Data under study section start

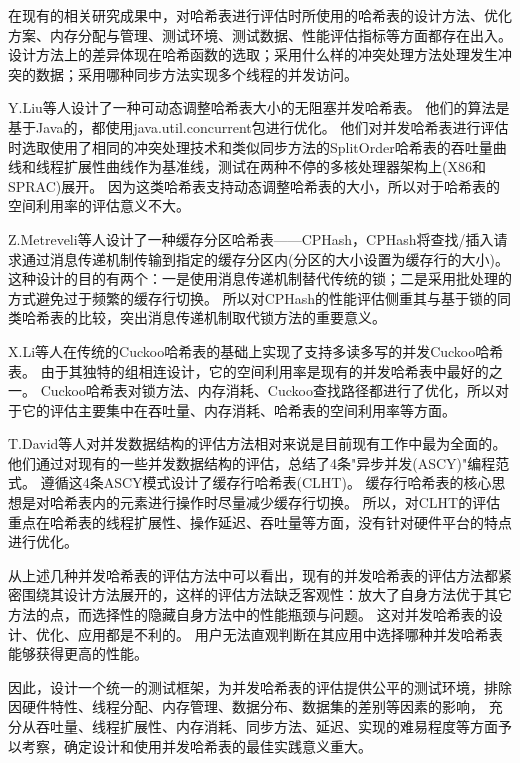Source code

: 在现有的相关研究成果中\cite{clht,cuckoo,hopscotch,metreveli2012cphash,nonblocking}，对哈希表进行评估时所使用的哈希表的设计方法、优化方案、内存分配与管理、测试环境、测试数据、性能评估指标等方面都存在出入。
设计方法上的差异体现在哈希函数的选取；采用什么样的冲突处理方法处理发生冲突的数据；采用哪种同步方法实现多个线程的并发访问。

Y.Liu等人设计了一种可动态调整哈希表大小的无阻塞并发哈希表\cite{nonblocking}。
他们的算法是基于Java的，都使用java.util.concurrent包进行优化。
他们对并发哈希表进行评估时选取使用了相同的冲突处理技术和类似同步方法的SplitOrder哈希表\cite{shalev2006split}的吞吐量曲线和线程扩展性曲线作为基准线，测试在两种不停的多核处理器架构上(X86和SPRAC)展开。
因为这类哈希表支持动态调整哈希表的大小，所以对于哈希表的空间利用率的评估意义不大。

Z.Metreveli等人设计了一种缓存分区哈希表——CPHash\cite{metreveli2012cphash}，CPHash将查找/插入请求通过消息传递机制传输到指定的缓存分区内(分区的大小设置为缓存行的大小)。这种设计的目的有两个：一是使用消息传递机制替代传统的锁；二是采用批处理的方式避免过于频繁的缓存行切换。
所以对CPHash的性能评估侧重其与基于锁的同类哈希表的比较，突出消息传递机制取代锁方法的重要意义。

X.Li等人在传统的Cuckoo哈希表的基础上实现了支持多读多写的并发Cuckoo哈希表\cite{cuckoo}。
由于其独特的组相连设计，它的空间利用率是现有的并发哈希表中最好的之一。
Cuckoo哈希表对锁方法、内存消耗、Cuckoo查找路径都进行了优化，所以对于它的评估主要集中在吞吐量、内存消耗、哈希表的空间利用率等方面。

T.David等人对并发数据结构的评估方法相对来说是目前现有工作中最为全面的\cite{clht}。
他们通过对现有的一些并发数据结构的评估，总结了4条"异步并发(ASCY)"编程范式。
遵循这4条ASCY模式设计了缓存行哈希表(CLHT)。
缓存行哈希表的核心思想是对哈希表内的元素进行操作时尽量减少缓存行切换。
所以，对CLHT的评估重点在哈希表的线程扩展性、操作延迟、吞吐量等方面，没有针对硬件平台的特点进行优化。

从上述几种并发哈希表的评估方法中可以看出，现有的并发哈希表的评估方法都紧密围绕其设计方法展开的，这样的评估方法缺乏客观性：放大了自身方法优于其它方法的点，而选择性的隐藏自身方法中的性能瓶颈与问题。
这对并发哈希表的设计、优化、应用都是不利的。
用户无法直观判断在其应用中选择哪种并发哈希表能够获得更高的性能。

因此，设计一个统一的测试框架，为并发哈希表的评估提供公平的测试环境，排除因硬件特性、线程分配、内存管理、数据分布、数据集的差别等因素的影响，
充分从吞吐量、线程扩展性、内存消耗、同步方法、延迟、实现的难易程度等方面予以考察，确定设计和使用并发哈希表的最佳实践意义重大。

Data under study section end

### Instructions for the task
Copy out each line of the entries where the word "nonblocking" is found.

### Reply
: 在现有的相关研究成果中\cite{clht,cuckoo,hopscotch,metreveli2012cphash,nonblocking}，对哈希表进行评估时所使用的哈希表的设计方法、优化方案、内存分配与管理、测试环境、测试数据、性能评估指标等方面都存在出入。
Y.Liu等人设计了一种可动态调整哈希表大小的无阻塞并发哈希表\cite{nonblocking}。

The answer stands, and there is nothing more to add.